Hal böyle iken, erken seçim olsa sonuçlar hemen hemen aynı çıkacağı yönünde anketler de varken, CHP dışında hiçbir partinin oylarının artmadığı ve hatta CHP dışındaki tüm partilerin oylarının azaldığı da görülüyorken; CHP için “koalisyonda olmasa da olur” demek imkansız gibi gelmiyor. Fakat tarihinde ülke kurmuş, Cumhuriyet kurmuş, bir ülkeyi yoktan var etmiş, demokrasi ve çok partili rejimi, sosyal hakları getirmiş CHP, ülkenin bir erken seçim ile düşeceği belirsiz süreçte, Türkiye kaybetmesin istiyor ve bu sebeple koalisyon kapısını ardına kadar açıyor. Yani herkes bir sonraki seçimde partisinin durumunu düşünürken CHP gerçekten ülkesini düşünen belki de tek parti olduğunu bu süreçteki olgun ve itidalli adımları ile gösteriyor. Ki bu durum takdire şayan.

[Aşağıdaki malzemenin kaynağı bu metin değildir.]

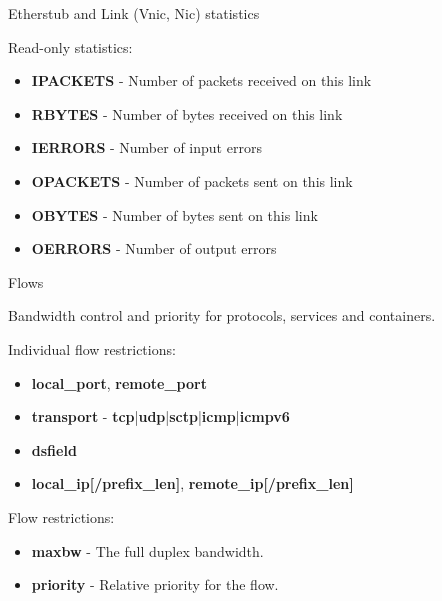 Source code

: \documentclass{beamer}
\begin{document}
		\begin{frame}{Etherstub and Link (Vnic, Nic) statistics }

			Read-only statistics:
			
			\begin{itemize}

				\item \textbf{IPACKETS} - Number of packets received on this link
				\item \textbf{RBYTES} - Number of bytes received on this link
				\item \textbf{IERRORS} - Number of input errors
				\item \textbf{OPACKETS} - Number of packets sent on this link
				\item \textbf{OBYTES} - Number of bytes sent on this link
				\item \textbf{OERRORS} - Number of output errors
			
			\end{itemize}

		\end{frame}


		\begin{frame}{Flows}

			Bandwidth control and priority for protocols, services and containers.

			\medskip

			Individual flow restrictions:

			\begin{itemize}
				\item \textbf{local\_port}, \textbf{remote\_port}
				\item \textbf{transport} - \textbf{tcp}|\textbf{udp}|\textbf{sctp}|\textbf{icmp}|\textbf{icmpv6}
				\item \textbf{dsfield}
				\item \textbf{local\_ip[/prefix\_len]}, \textbf{remote\_ip[/prefix\_len]}
			\end{itemize}

			\medskip

			Flow restrictions:

			\begin{itemize}
				\item \textbf{maxbw} - The full duplex bandwidth.
				\item \textbf{priority} - Relative priority for the flow.
			\end{itemize}

		\end{frame}
\end{document}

Peki, ne yapmalı? Birincisi, CHP koalisyon yapmak zorunda değil, bunu tespit ettik. Yapmazsa kendisi için kötü bir sonuç çıkmayacağını görmeli herkes. Yani, CHP için tek çare koalisyon denmemeli. Seçim boyunca yapmaya söz verdiği ve her biri toplumun farklı katmanlarındaki insanlara çare olan, ülkeyi yaşanabilir bir hale sokacak, emekliyi, işçiyi, esnafı, çiftçiyi rahatlatacak icraatları yapabilecek yerler ile Türkiye’de, “AKP’ni dediğim dedik çaldığım düdük” dediği ve her türlü hukuksuzluğa imkan veren kurumlarda etkin olmanın garantisini almak zorunda. Ve ne yaparsa yapsın, ister koalisyona girsin ister erken seçime gitme düşüncesine girsin bu eylemleri örgüte bilgi verip izah ederek, örgütle tam bir mutabakat ile yapmak zorunda.
Kim yaparsa yapsın, koalisyon ortağı olunacaksa bir hukuk metni haline getirilip, tüm kamuoyuna bu duyurulmak zorunda. En küçük ayrıntısına kadar hazırlanacak bir mutabakat protokolü olmalı bu. Olmalı ki, sonra AKP tarafından kimse ters köşeye yatırılmasın.
Zira biz bu senaryoyu çok gördük eskiden. Yalandan turlar döner, kapılar çalınır ya en başta bak biz birlikte bir şey yapmayı çok istedik ama CHP istemezük dedi diye millete yalan söylenir ya da koalisyon kurulur ama biz her şeyi yapmak istedik ama CHP yaptırmadı veya CHP yapacağım dediği şeyleri yapamadı olur.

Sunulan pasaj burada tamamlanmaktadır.